__ACTIVITY__:
All lines from the one that mentions "- Anything you" through the last of the entries below must be copied exactly, with both ends kept.

Start of DATA FOR THIS EXERCISE

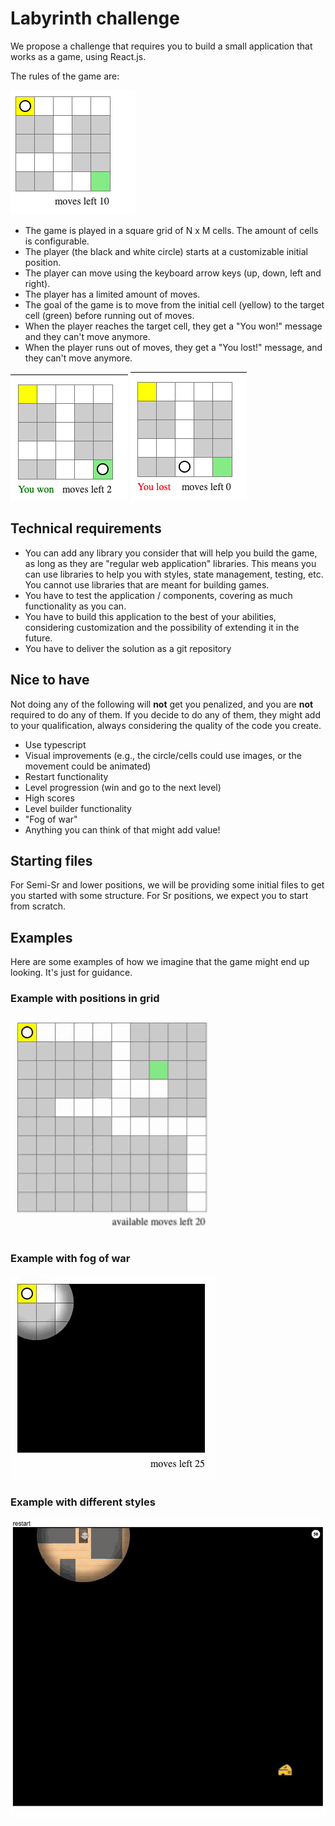 # Labyrinth challenge

We propose a challenge that requires you to build a small application that works as a game, using React.js.

The rules of the game are:

![screen-initial](./screen-initial.png)

- The game is played in a square grid of N x M cells. The amount of cells is configurable.
- The player (the black and white circle) starts at a customizable initial position.
- The player can move using the keyboard arrow keys (up, down, left and right).
- The player has a limited amount of moves.
- The goal of the game is to move from the initial cell (yellow) to the target cell (green) before running out of moves.
- When the player reaches the target cell, they get a "You won!" message and they can't move anymore.
- When the player runs out of moves, they get a "You lost!" message, and they can't move anymore.

![screen-win](./screen-win.png) ![screen-lose](./screen-lose.png)

## Technical requirements

- You can add any library you consider that will help you build the game, as long as they are "regular web application" libraries. This means you can use libraries to help you with styles, state management, testing, etc. You cannot use libraries that are meant for building games.
- You have to test the application / components, covering as much functionality as you can.
- You have to build this application to the best of your abilities, considering customization and the possibility of extending it in the future.
- You have to deliver the solution as a git repository

## Nice to have

Not doing any of the following will **not** get you penalized, and you are **not** required to do any of them. If you decide to do any of them, they might add to your qualification, always considering the quality of the code you create.

- Use typescript
- Visual improvements (e.g., the circle/cells could use images, or the movement could be animated)
- Restart functionality
- Level progression (win and go to the next level)
- High scores
- Level builder functionality
- "Fog of war"
- Anything you can think of that might add value!

## Starting files

For Semi-Sr and lower positions, we will be providing some initial files to get you started with some structure. For Sr positions, we expect you to start from scratch.

## Examples

Here are some examples of how we imagine that the game might end up looking. It's just for guidance.

### Example with positions in grid

![example-with-positions](./example-with-positions.gif)

### Example with fog of war

![example-with-fog-of-war](./example-with-fog-of-war.gif)

### Example with different styles

![example-with-styles](./example-with-styles.gif)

End of DATA FOR THIS EXERCISE

__RESPONSE__:
- Anything you can think of that might add value!

## Starting files

For Semi-Sr and lower positions, we will be providing some initial files to get you started with some structure. For Sr positions, we expect you to start from scratch.

## Examples

Here are some examples of how we imagine that the game might end up looking. It's just for guidance.

### Example with positions in grid

![example-with-positions](./example-with-positions.gif)

### Example with fog of war

![example-with-fog-of-war](./example-with-fog-of-war.gif)

### Example with different styles

![example-with-styles](./example-with-styles.gif)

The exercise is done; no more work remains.